_Task goal_
Start at the first line of the listing below. Write out each line exactly, stopping after the one that contains "This zoom feature".

_Material provided_
***

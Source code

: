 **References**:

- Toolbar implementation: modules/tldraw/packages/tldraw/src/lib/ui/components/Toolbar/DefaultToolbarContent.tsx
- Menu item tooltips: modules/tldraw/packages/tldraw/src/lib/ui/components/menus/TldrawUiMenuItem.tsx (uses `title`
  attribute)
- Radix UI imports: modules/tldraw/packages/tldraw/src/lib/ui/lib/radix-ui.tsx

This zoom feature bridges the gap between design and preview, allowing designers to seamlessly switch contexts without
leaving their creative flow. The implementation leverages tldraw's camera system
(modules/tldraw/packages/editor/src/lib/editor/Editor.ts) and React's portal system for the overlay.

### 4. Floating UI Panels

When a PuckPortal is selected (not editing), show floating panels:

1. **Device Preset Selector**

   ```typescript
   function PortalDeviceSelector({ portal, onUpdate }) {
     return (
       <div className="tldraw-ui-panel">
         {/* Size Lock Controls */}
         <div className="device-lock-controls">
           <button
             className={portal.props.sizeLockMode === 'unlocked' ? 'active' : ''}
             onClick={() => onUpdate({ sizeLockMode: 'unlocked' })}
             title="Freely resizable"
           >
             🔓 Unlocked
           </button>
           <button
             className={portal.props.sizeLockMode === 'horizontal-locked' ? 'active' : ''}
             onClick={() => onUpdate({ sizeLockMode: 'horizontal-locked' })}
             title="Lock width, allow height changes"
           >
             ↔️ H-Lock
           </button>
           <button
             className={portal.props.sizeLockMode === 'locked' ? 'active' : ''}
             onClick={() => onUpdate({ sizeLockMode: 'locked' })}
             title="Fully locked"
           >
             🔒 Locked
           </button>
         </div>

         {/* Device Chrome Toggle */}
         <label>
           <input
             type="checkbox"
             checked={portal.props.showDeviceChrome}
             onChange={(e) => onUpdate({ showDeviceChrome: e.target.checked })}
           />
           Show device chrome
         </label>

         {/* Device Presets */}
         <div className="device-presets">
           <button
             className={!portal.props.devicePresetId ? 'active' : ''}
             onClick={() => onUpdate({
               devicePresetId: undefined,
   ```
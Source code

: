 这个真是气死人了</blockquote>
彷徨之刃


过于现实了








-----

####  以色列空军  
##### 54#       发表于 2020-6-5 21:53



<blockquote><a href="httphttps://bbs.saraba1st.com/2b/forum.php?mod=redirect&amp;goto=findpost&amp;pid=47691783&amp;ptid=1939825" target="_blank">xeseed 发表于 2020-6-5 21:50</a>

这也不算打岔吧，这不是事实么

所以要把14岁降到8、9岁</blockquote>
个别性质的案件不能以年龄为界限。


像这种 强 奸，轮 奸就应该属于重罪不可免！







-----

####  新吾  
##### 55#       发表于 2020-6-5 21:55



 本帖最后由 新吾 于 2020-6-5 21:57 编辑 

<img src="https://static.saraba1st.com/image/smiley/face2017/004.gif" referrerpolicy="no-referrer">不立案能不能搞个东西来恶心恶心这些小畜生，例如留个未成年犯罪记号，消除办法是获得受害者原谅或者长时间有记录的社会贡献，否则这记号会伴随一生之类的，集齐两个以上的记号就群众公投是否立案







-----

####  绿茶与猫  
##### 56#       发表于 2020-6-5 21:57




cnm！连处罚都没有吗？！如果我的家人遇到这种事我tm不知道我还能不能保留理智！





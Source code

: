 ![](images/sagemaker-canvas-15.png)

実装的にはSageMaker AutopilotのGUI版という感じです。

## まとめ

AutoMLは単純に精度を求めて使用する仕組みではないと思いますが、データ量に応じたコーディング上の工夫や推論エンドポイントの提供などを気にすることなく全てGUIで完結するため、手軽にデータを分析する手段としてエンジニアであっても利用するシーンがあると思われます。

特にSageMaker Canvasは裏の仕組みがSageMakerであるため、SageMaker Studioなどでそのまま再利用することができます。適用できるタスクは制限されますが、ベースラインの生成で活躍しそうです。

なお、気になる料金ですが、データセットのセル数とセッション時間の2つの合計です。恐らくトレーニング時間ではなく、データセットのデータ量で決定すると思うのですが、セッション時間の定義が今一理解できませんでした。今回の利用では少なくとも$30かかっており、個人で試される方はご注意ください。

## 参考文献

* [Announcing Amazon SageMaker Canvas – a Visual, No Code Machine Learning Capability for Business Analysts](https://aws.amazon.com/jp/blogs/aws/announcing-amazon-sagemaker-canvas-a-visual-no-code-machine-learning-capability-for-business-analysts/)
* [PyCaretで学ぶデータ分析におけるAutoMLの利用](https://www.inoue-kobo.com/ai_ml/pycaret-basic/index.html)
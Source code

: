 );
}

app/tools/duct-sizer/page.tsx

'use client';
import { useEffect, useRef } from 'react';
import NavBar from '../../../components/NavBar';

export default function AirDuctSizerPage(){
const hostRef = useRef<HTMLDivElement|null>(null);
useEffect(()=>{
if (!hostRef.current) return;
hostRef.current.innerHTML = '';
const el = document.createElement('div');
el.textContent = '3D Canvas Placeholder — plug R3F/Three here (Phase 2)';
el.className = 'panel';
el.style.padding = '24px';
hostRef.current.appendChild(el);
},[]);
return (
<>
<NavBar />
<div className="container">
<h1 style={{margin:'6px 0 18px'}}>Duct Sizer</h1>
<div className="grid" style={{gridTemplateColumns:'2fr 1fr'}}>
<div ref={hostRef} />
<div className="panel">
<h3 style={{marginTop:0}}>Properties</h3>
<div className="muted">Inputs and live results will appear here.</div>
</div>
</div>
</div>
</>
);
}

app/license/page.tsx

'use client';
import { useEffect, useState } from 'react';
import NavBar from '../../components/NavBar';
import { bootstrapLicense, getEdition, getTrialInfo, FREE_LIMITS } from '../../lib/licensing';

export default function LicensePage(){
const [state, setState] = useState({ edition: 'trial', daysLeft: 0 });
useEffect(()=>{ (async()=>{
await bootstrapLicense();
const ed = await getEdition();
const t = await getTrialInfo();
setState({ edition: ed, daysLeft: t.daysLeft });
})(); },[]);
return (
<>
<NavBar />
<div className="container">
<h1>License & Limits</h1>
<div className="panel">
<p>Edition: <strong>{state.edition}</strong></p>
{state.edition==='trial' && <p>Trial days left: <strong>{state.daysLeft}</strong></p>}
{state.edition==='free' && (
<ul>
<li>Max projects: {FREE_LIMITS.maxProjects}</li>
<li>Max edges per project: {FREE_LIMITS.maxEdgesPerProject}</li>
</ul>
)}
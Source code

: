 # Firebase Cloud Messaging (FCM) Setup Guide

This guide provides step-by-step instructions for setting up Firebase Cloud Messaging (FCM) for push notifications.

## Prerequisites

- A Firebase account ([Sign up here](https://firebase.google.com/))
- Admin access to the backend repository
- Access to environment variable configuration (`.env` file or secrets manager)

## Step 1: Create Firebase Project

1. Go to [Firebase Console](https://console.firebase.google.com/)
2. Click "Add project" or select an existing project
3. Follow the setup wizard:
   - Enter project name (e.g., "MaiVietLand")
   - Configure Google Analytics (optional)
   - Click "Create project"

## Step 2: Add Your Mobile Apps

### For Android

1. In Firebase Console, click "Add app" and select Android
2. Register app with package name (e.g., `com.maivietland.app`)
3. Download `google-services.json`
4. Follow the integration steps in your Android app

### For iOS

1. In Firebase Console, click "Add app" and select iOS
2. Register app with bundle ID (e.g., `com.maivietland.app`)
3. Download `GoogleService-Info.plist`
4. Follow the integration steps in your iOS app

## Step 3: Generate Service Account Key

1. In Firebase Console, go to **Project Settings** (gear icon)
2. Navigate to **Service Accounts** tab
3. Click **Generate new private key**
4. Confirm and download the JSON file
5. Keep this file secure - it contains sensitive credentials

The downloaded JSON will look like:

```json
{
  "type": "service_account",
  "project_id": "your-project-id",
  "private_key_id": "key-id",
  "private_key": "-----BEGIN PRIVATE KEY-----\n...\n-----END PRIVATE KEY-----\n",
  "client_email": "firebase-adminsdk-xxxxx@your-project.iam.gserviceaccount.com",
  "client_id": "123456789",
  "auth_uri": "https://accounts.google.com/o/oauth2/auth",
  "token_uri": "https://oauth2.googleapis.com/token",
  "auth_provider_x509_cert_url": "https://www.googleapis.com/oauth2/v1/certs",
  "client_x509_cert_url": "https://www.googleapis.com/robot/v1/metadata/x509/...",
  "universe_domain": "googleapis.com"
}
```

***

_Output below_
Source code

: **References**:

- Toolbar implementation: modules/tldraw/packages/tldraw/src/lib/ui/components/Toolbar/DefaultToolbarContent.tsx
- Menu item tooltips: modules/tldraw/packages/tldraw/src/lib/ui/components/menus/TldrawUiMenuItem.tsx (uses `title`
  attribute)
- Radix UI imports: modules/tldraw/packages/tldraw/src/lib/ui/lib/radix-ui.tsx

This zoom feature bridges the gap between design and preview, allowing designers to seamlessly switch contexts without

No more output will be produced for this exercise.